■ THE PROBLEM ■
Beneath this instruction is a block of data; output from it exactly the lines that run from the one containing "Gerenciar as operações" through the one containing "- **Relatos de", inclusive.

══════════

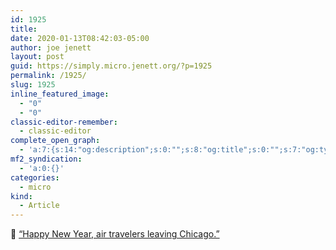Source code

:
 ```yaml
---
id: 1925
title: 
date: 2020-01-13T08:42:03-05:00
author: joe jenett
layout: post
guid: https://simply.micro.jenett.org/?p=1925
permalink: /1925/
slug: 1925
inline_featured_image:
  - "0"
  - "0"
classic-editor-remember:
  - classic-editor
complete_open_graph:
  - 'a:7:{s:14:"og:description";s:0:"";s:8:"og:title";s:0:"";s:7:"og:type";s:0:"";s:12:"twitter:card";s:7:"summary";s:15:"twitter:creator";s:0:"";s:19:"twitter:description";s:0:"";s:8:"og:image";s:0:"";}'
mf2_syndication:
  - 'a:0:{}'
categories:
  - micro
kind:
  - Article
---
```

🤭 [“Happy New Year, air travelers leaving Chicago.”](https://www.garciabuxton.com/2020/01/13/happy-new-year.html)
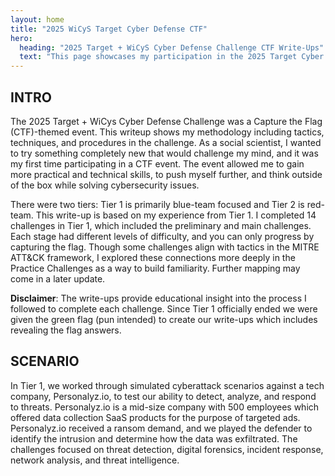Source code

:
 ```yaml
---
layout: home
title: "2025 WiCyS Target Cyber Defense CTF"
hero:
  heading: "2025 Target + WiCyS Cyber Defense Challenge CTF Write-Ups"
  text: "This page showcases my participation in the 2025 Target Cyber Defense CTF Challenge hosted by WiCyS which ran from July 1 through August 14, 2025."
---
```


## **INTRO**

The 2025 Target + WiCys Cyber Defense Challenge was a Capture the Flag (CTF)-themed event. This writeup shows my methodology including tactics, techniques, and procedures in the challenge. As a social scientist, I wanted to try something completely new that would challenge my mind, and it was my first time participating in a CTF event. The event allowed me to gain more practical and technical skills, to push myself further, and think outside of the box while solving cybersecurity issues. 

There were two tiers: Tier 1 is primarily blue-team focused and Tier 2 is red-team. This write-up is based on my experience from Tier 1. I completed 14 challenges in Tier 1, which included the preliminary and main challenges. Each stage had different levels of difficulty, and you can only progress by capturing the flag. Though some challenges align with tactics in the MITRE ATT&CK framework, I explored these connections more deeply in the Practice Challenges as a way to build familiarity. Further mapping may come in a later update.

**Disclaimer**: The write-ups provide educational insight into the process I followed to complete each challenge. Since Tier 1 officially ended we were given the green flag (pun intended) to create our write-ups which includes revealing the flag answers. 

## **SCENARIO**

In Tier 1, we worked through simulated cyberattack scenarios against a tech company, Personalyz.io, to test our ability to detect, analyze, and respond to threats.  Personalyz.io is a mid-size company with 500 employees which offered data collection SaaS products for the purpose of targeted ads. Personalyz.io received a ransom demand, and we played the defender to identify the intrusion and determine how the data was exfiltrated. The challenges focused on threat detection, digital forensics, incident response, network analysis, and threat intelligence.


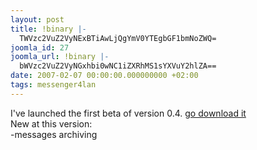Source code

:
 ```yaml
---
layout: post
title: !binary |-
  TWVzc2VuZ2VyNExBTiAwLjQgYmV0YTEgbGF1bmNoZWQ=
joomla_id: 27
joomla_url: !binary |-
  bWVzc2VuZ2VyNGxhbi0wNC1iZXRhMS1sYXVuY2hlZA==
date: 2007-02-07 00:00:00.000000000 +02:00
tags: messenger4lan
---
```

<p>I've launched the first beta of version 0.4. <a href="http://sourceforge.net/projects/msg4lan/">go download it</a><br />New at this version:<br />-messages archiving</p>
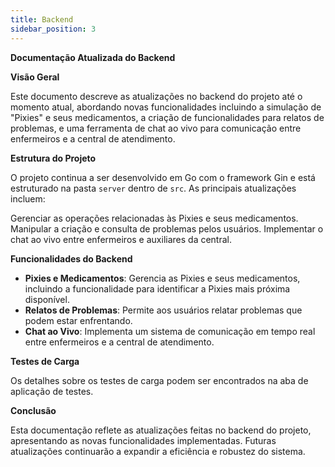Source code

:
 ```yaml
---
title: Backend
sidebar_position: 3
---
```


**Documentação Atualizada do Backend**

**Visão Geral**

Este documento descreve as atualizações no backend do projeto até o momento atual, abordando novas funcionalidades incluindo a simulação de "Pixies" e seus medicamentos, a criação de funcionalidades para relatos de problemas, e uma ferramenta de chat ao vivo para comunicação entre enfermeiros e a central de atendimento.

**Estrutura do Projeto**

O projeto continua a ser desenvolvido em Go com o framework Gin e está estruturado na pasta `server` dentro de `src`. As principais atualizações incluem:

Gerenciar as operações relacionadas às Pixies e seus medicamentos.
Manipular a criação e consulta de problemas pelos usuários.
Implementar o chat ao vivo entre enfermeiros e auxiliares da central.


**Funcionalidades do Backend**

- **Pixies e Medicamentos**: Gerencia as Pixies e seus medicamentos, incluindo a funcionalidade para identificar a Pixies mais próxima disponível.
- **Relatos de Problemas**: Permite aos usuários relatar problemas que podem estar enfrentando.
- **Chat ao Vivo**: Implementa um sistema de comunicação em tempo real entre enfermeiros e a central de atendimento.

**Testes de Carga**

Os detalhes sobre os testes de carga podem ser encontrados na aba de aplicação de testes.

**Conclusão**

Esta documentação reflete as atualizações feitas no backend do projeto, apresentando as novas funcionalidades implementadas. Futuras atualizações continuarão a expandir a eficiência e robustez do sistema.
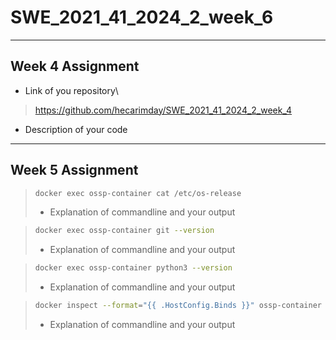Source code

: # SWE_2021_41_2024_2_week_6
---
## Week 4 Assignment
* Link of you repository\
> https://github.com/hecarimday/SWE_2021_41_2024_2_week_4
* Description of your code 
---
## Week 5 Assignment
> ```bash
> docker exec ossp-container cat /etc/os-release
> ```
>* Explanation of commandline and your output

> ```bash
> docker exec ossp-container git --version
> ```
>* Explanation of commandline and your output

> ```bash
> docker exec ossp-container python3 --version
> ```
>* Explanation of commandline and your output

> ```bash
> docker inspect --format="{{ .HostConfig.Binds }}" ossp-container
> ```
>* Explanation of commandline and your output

══════════

■ ANSWER FOR THE TASK ■
Gerenciar as operações relacionadas às Pixies e seus medicamentos.
Manipular a criação e consulta de problemas pelos usuários.
Implementar o chat ao vivo entre enfermeiros e auxiliares da central.


**Funcionalidades do Backend**

- **Pixies e Medicamentos**: Gerencia as Pixies e seus medicamentos, incluindo a funcionalidade para identificar a Pixies mais próxima disponível.
- **Relatos de Problemas**: Permite aos usuários relatar problemas que podem estar enfrentando.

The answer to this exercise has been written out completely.